In Europe, synagogues burn (again)

Wikimedia Commons , Bundesarchiv, Bild 146-1970-041-46 / Unknown / CC-BY-SA 3.0

French police a few days ago killed an armed man who had set fire to a synagogue in Rouen, northern France, before being killed by the police. Imagine if it had been full of faithful. And imagine if it had been a mosque.

The first synagogue to be burned was that of Bondy. That was in 2002. Since then, there have been almost no Jews in Bondy. But there are two golden domes on the mosque in the center of the square.

From 2000 to 2001, 20 synagogues burned in France.

The list is endless: an incendiary device against a Jewish school in Marseille; a car on fire against the gate of a synagogue in Toulouse; a Jewish educational institution devastated by fire in Gagny; the Or Aviv synagogue in Marseille destroyed by fire; a classroom at the Ozar-Hatorah college in Créteil destroyed by fire.

Samuel Sandler, head of the Jewish community of Versailles, the father of Jonathan and the grandfather of Gabriel and Arié killed in the Toulouse attack, had his city’s synagogue included in the list of national monuments: “My feeling is that the our community will have disappeared in twenty-thirty years. I don’t want our synagogue to be destroyed or, worse, used for illegitimate purposes.”

In Clichy there was a very beautiful synagogue, but it was closed after three fires. A fire is often enough to destroy a Jewish community. Like when a synagogue was burned in Trappes. It was 2000.

“The Jews have all left the city,” two Le Monde journalists, Ariane Chemin and Raphaëlle Bacqué, tell in the book “La Communauté”. “One after another, the Jewish families of Trappes left the city to settle in more welcoming ones. The butcher is gone, as is Ben Yedder, the baker. There are no Jews left in Trappes”.
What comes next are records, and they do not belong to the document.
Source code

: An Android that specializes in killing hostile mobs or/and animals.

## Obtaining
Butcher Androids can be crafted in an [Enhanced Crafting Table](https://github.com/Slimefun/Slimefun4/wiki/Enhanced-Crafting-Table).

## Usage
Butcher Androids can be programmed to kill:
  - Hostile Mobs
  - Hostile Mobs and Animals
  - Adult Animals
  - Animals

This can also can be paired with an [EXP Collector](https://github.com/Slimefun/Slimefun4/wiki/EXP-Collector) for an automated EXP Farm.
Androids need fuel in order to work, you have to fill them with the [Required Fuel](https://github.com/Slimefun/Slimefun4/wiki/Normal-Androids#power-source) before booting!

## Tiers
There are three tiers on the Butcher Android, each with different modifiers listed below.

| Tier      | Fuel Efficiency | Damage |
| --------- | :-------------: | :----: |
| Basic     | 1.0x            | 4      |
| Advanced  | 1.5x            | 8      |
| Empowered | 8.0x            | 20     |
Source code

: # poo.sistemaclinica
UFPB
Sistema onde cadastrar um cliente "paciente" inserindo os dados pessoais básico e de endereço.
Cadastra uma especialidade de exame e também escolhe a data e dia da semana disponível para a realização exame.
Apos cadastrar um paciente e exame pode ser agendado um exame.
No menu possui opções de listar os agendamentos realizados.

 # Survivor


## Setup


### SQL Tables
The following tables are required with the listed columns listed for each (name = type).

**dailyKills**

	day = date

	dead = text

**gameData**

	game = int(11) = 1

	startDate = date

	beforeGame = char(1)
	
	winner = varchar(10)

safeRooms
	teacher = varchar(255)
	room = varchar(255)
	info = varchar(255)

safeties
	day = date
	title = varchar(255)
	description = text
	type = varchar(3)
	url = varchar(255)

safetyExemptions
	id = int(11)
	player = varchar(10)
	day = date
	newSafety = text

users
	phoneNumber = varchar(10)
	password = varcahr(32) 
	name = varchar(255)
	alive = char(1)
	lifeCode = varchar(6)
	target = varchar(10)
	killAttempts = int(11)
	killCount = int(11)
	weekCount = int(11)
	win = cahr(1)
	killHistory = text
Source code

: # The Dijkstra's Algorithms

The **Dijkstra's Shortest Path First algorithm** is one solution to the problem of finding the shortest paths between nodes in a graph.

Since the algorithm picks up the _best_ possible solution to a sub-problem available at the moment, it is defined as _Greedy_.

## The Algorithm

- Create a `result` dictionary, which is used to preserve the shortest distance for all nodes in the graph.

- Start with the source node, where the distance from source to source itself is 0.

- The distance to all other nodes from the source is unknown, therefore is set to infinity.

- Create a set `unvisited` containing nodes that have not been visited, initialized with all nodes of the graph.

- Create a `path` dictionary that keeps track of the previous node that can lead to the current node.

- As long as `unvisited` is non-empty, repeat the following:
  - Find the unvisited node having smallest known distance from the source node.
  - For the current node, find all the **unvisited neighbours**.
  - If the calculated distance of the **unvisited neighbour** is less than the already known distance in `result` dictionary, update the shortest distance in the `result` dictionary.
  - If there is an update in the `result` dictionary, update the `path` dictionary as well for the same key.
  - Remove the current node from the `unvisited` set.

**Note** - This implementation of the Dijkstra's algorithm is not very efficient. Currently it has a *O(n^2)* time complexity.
A crowd gathered at the doors of the Abravanel synagogue in the 11th arrondissement of Paris. The “demonstrators” are Trotskyists, environmentalists, trade unionists and Islamists. They wave Palestinian flags and shout “death to the Jews!” and “Allahu Akbar!”.
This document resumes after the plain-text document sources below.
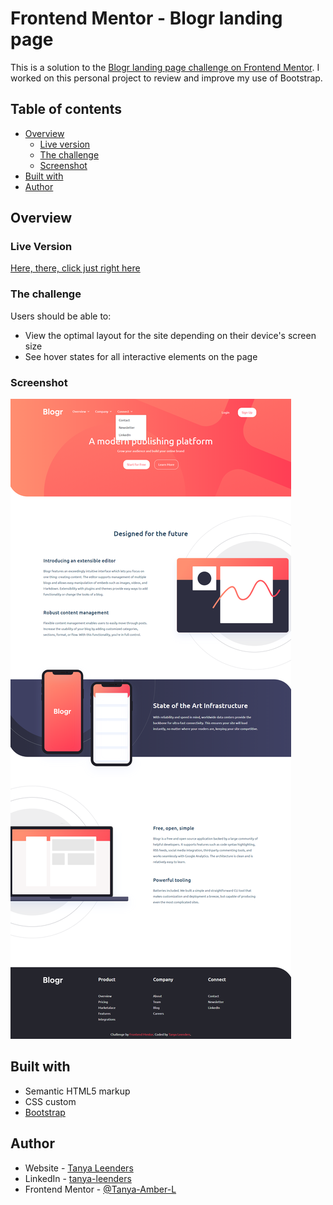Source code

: # Frontend Mentor - Blogr landing page

This is a solution to the [Blogr landing page challenge on Frontend Mentor](https://www.frontendmentor.io/challenges/blogr-landing-page-EX2RLAApP). I worked on this personal project to review and improve my use of Bootstrap.

## Table of contents

- [Overview](#overview)
  - [Live version](#live-version)
  - [The challenge](#the-challenge)
  - [Screenshot](#screenshot)
- [Built with](#built-with)
- [Author](#author)

## Overview

### Live Version
[Here, there, click just right here](https://tanya-amber-l.github.io/Blogr-landing-page/)

### The challenge

Users should be able to:

- View the optimal layout for the site depending on their device's screen size
- See hover states for all interactive elements on the page

### Screenshot
![Desktop view](/images/solution-desktop-view.png)


## Built with

- Semantic HTML5 markup
- CSS custom 
- [Bootstrap](https://reactjs.org/)


## Author

- Website - [Tanya Leenders](https://tanya-amber-l.github.io/Tanya-Leenders/)
- LinkedIn - [tanya-leenders](https://www.linkedin.com/in/tanya-leenders/)
- Frontend Mentor - [@Tanya-Amber-L](https://www.frontendmentor.io/profile/Tanya-Amber-L)
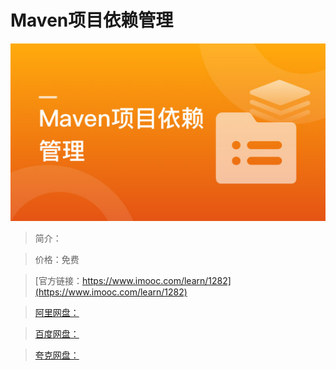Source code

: # Maven项目依赖管理

![img](../../assets/5fe443100001fef005400304.jpg)

> 简介：

> 价格：免费

> [官方链接：https://www.imooc.com/learn/1282](https://www.imooc.com/learn/1282)

> [阿里网盘：]()

> [百度网盘：]()

> [夸克网盘：]()
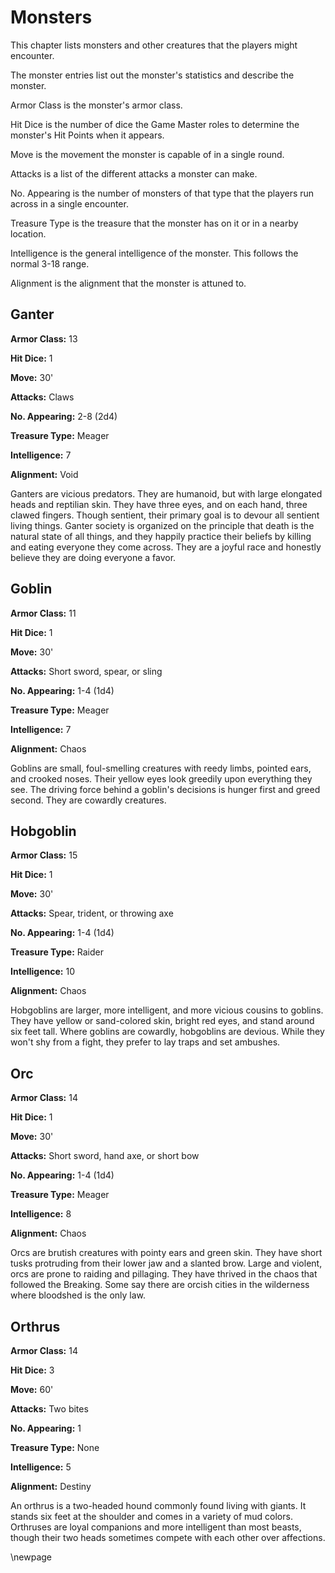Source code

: # Monsters

This chapter lists monsters and other creatures that the
players might encounter.

The monster entries list out the monster's statistics and
describe the monster.

Armor Class is the monster's armor class.

Hit Dice is the number of dice the Game Master roles to
determine the monster's Hit Points when it appears.

Move is the movement the monster is capable of in a single
round.

Attacks is a list of the different attacks a monster can
make.

No. Appearing is the number of monsters of that type that
the players run across in a single encounter.

Treasure Type is the treasure that the monster has on it or
in a nearby location.

Intelligence is the general intelligence of the monster. This
follows the normal 3-18 range.

Alignment is the alignment that the monster is attuned to.

## Ganter

**Armor Class:** 13

**Hit Dice:** 1

**Move:** 30'

**Attacks:** Claws

**No. Appearing:** 2-8 (2d4)

**Treasure Type:** Meager

**Intelligence:** 7

**Alignment:** Void

Ganters are vicious predators. They are humanoid, but with large
elongated heads and reptilian skin. They have three eyes, and on
each hand, three clawed fingers. Though sentient, their primary
goal is to devour all sentient living things. Ganter society is
organized on the principle that death is the natural state of
all things, and they happily practice their beliefs by killing
and eating everyone they come across. They are a joyful race and
honestly believe they are doing everyone a favor.

## Goblin

**Armor Class:** 11

**Hit Dice:** 1

**Move:** 30'

**Attacks:** Short sword, spear, or sling

**No. Appearing:** 1-4 (1d4)

**Treasure Type:** Meager

**Intelligence:** 7

**Alignment:** Chaos

Goblins are small, foul-smelling creatures with reedy limbs,
pointed ears, and crooked noses. Their yellow eyes look greedily
upon everything they see. The driving force behind a goblin's
decisions is hunger first and greed second. They are cowardly
creatures.

## Hobgoblin

**Armor Class:** 15

**Hit Dice:** 1

**Move:** 30'

**Attacks:** Spear, trident, or throwing axe

**No. Appearing:** 1-4 (1d4)

**Treasure Type:** Raider

**Intelligence:** 10

**Alignment:** Chaos

Hobgoblins are larger, more intelligent, and more vicious
cousins to goblins. They have yellow or sand-colored skin,
bright red eyes, and stand around six feet tall. Where
goblins are cowardly, hobgoblins are devious. While they
won't shy from a fight, they prefer to lay traps and set
ambushes.

## Orc

**Armor Class:** 14

**Hit Dice:** 1

**Move:** 30'

**Attacks:** Short sword, hand axe, or short bow

**No. Appearing:** 1-4 (1d4)

**Treasure Type:** Meager

**Intelligence:** 8

**Alignment:** Chaos

Orcs are brutish creatures with pointy ears and green skin. They
have short tusks protruding from their lower jaw and a slanted
brow. Large and violent, orcs are prone to raiding and pillaging.
They have thrived in the chaos that followed the Breaking. Some
say there are orcish cities in the wilderness where bloodshed is
the only law.

## Orthrus

**Armor Class:** 14

**Hit Dice:** 3

**Move:** 60'

**Attacks:** Two bites

**No. Appearing:** 1

**Treasure Type:** None

**Intelligence:** 5

**Alignment:** Destiny

An orthrus is a two-headed hound commonly found living with
giants. It stands six feet at the shoulder and comes in a
variety of mud colors. Orthruses are loyal companions and
more intelligent than most beasts, though their two heads
sometimes compete with each other over affections.

\newpage
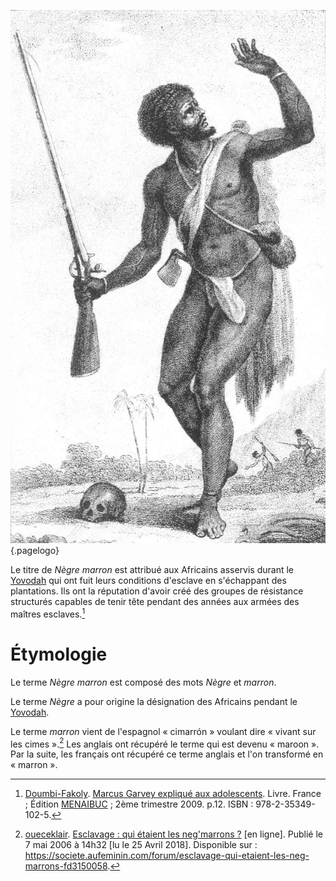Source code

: <!-- TITLE: Nègre Marron -->
<!-- SUBTITLE: Présentation du Nègre Marron -->

![Cimarron](/uploads/personnalite/cimarron.jpg "Représentation d'un nègre marron."){.pagelogo}

Le titre de *Nègre marron* est attribué aux Africains asservis durant le [Yovodah](/terminologie/fon/yovodah) qui ont fuit leurs conditions d'esclave en s'échappant des plantations. Ils ont la réputation d'avoir créé des groupes de résistance structurés capables de tenir tête pendant des années aux armées des maîtres esclaves.[^1]

# Étymologie
Le terme *Nègre marron* est composé des mots *Nègre* et *marron*.

Le terme *Nègre* a pour origine la désignation des Africains pendant le [Yovodah](/terminologie/fon/yovodah).

Le terme *marron* vient de l'espagnol « cimarrón » voulant dire « vivant sur les cimes ».[^2] Les anglais ont récupéré le terme qui est devenu « maroon ». Par la suite, les français ont récupéré ce terme anglais et l'on transformé en « marron ».


[^1]: [Doumbi-Fakoly](/personnalite/homme/guerrier/afrique/nord-ouest/empire/mali/fakoli-manden). [Marcus Garvey expliqué aux adolescents](/ouvrage/documentaire/marcus-garvey-explique-aux-adolescents). Livre. France ; Édition [MENAIBUC](/organisme/editeur/menaibuc) ; 2ème trimestre 2009. p.12. ISBN : 978-2-35349-102-5.
[^2]: [oueceklair](https://www.aufeminin.com/mon-espace/oueceklair). [Esclavage : qui étaient les neg'marrons ?](https://societe.aufeminin.com/forum/esclavage-qui-etaient-les-neg-marrons-fd3150058) [en ligne]. Publié le 7 mai 2006 à 14h32 [lu le 25 Avril 2018]. Disponible sur : https://societe.aufeminin.com/forum/esclavage-qui-etaient-les-neg-marrons-fd3150058.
The 200 Jews in the synagogue on Rue de la Roquette are forced to barricade themselves inside, while outside they try to break in with chairs, bars and knives. It takes three hours to disperse the crowd.

Half of the Jewish families of Villepinte, a proletarian suburb north of the capital, have left the neighborhood, and the synagogue, already burned down in 2011, no longer has any faithful.
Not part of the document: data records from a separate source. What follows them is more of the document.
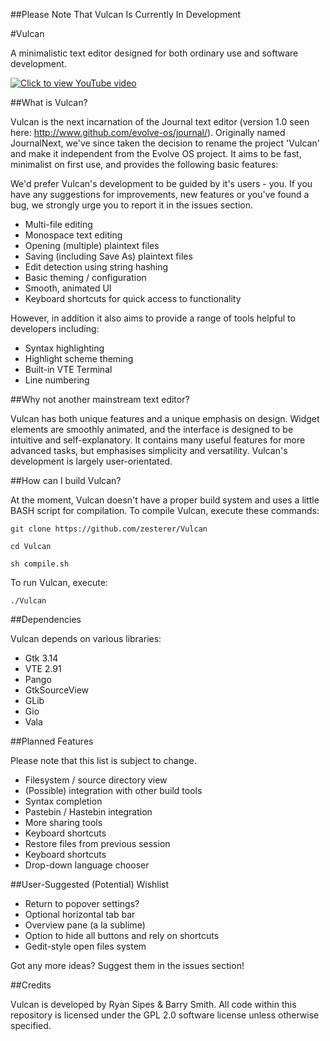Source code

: ##Please Note That Vulcan Is Currently In Development

#Vulcan

A minimalistic text editor designed for both ordinary use and software development.

[![Click to view YouTube video](https://raw.githubusercontent.com/zesterer/vulcan/master/misc/screenshot.png)](https://www.youtube.com/watch?v=is2f3xVIvFM)

##What is Vulcan?

Vulcan is the next incarnation of the Journal text editor (version 1.0 seen here: http://www.github.com/evolve-os/journal/). Originally named JournalNext, we've since taken the decision to rename the project 'Vulcan' and make it independent from the Evolve OS project. It aims to be fast, minimalist on first use, and provides the following basic features:

We'd prefer Vulcan's development to be guided by it's users - you. If you have any suggestions for improvements, new features or you've found a bug, we strongly urge you to report it in the issues section.

- Multi-file editing
- Monospace text editing
- Opening (multiple) plaintext files
- Saving (including Save As) plaintext files
- Edit detection using string hashing
- Basic theming / configuration
- Smooth, animated UI
- Keyboard shortcuts for quick access to functionality

However, in addition it also aims to provide a range of tools helpful to developers including:

- Syntax highlighting
- Highlight scheme theming
- Built-in VTE Terminal
- Line numbering

##Why not another mainstream text editor?

Vulcan has both unique features and a unique emphasis on design. Widget elements are smoothly animated, and the interface is designed to be intuitive and self-explanatory. It contains many useful features for more advanced tasks, but emphasises simplicity and versatility. Vulcan's development is largely user-orientated.

##How can I build Vulcan?

At the moment, Vulcan doesn't have a proper build system and uses a little BASH script for compilation. To compile Vulcan, execute these commands:

`git clone https://github.com/zesterer/Vulcan`

`cd Vulcan`

`sh compile.sh`

To run Vulcan, execute:

`./Vulcan`

##Dependencies

Vulcan depends on various libraries:

- Gtk 3.14
- VTE 2.91
- Pango
- GtkSourceView
- GLib
- Gio
- Vala

##Planned Features

Please note that this list is subject to change.

- Filesystem / source directory view
- (Possible) integration with other build tools
- Syntax completion
- Pastebin / Hastebin integration
- More sharing tools
- Keyboard shortcuts
- Restore files from previous session
- Keyboard shortcuts
- Drop-down language chooser

##User-Suggested (Potential) Wishlist

- Return to popover settings?
- Optional horizontal tab bar
- Overview pane (a la sublime)
- Option to hide all buttons and rely on shortcuts
- Gedit-style open files system

Got any more ideas? Suggest them in the issues section!

##Credits

Vulcan is developed by Ryan Sipes & Barry Smith.
All code within this repository is licensed under the GPL 2.0 software license unless otherwise specified.
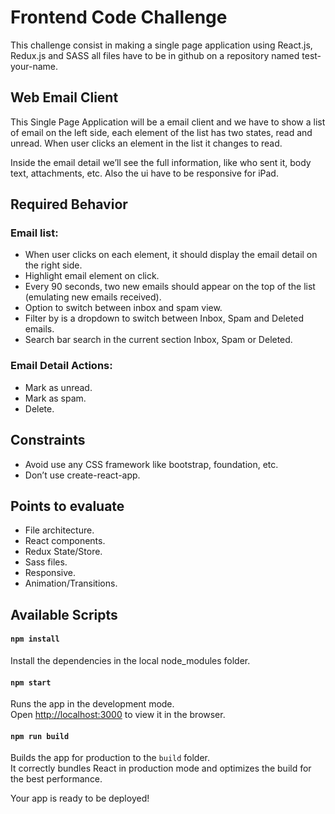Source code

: # Frontend Code Challenge

This challenge consist in making a single page application using  React.js, Redux.js and SASS all files have to be in github on a repository named test-your-name.

## Web Email Client

This Single Page Application will be a email client and we have to show a list of email on the left side, each element of the list has two states, read and unread. When user clicks an element in the list it changes to read.

Inside the email detail we’ll see the full information, like who sent it, body text, attachments, etc. Also the ui have to be responsive for iPad.

## Required Behavior

### Email list:

- When user clicks on each element, it should display the email detail on the right side.
- Highlight email element on click.
- Every 90 seconds, two new emails should appear on the top of the list (emulating new emails received).
- Option to switch between inbox and spam view.
- Filter by is a dropdown to switch between Inbox, Spam and Deleted emails.
- Search bar search in the current section Inbox, Spam or Deleted.

### Email Detail Actions:

- Mark as unread.
- Mark as spam.
- Delete.

## Constraints

- Avoid use any CSS framework like bootstrap, foundation, etc.
- Don’t use create-react-app.

## Points to evaluate

- File architecture.
- React components.
- Redux State/Store.
- Sass files.
- Responsive.
- Animation/Transitions.

## Available Scripts

#### `npm install`

Install the dependencies in the local node_modules folder.

#### `npm start`

Runs the app in the development mode.\
Open [http://localhost:3000](http://localhost:3000) to view it in the browser.

#### `npm run build`

Builds the app for production to the `build`  folder.\
It correctly bundles React in production mode and optimizes the build for the best performance.

Your app is ready to be deployed!
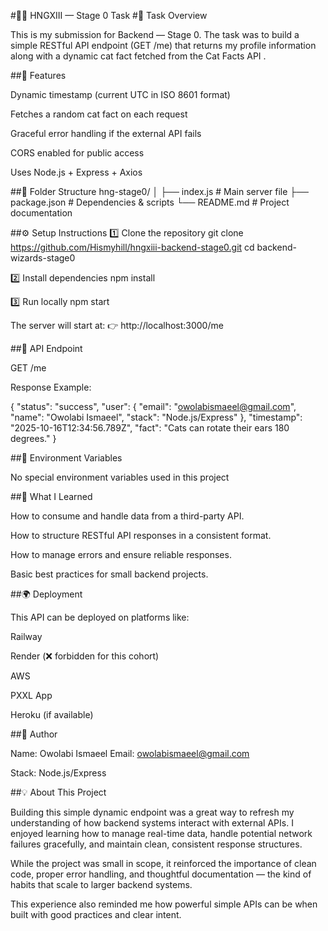 #🧙‍♂️ HNGXIII — Stage 0 Task
#🎯 Task Overview

This is my submission for Backend — Stage 0.
The task was to build a simple RESTful API endpoint (GET /me) that returns my profile information along with a dynamic cat fact fetched from the Cat Facts API
.

##🚀 Features

Dynamic timestamp (current UTC in ISO 8601 format)

Fetches a random cat fact on each request

Graceful error handling if the external API fails

CORS enabled for public access

Uses Node.js + Express + Axios

##📂 Folder Structure
hng-stage0/
│
├── index.js # Main server file
├── package.json # Dependencies & scripts
└── README.md # Project documentation

##⚙️ Setup Instructions
1️⃣ Clone the repository
git clone https://github.com/Hismyhill/hngxiii-backend-stage0.git
cd backend-wizards-stage0

2️⃣ Install dependencies
npm install

3️⃣ Run locally
npm start

The server will start at:
👉 http://localhost:3000/me

##🧩 API Endpoint

GET /me

Response Example:

{
"status": "success",
"user": {
"email": "owolabismaeel@gmail.com",
"name": "Owolabi Ismaeel",
"stack": "Node.js/Express"
},
"timestamp": "2025-10-16T12:34:56.789Z",
"fact": "Cats can rotate their ears 180 degrees."
}

##🔐 Environment Variables

No special environment variables used in this project

##🧠 What I Learned

How to consume and handle data from a third-party API.

How to structure RESTful API responses in a consistent format.

How to manage errors and ensure reliable responses.

Basic best practices for small backend projects.

##🌍 Deployment

This API can be deployed on platforms like:

Railway

Render (❌ forbidden for this cohort)

AWS

PXXL App

Heroku (if available)

##👤 Author

Name: Owolabi Ismaeel
Email: owolabismaeel@gmail.com

Stack: Node.js/Express

##💡 About This Project

Building this simple dynamic endpoint was a great way to refresh my understanding of how backend systems interact with external APIs. I enjoyed learning how to manage real-time data, handle potential network failures gracefully, and maintain clean, consistent response structures.

While the project was small in scope, it reinforced the importance of clean code, proper error handling, and thoughtful documentation — the kind of habits that scale to larger backend systems.

This experience also reminded me how powerful simple APIs can be when built with good practices and clear intent.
Many synagogues burned in the rest of Europe.

In recent days, a synagogue in Warsaw was set on fire.

Before that, an Arab threw three Molotov cocktails at the synagogue in Wuppertal, western Germany, the same one burned by the Nazis during Kristallnacht, the pogrom of November 1938.

Molotov cocktails exploded at a synagogue in Gothenburg, Sweden.

Molotov cocktails bombed a synagogue in Anderlecht, Belgium, in a working-class area with a large population of Arab immigrants.

Omar El-Hussein, a Dane of Palestinian Arab origin, opened fire outside a synagogue in Copenhagen, killing a guard and a Jew, and wounding two policemen.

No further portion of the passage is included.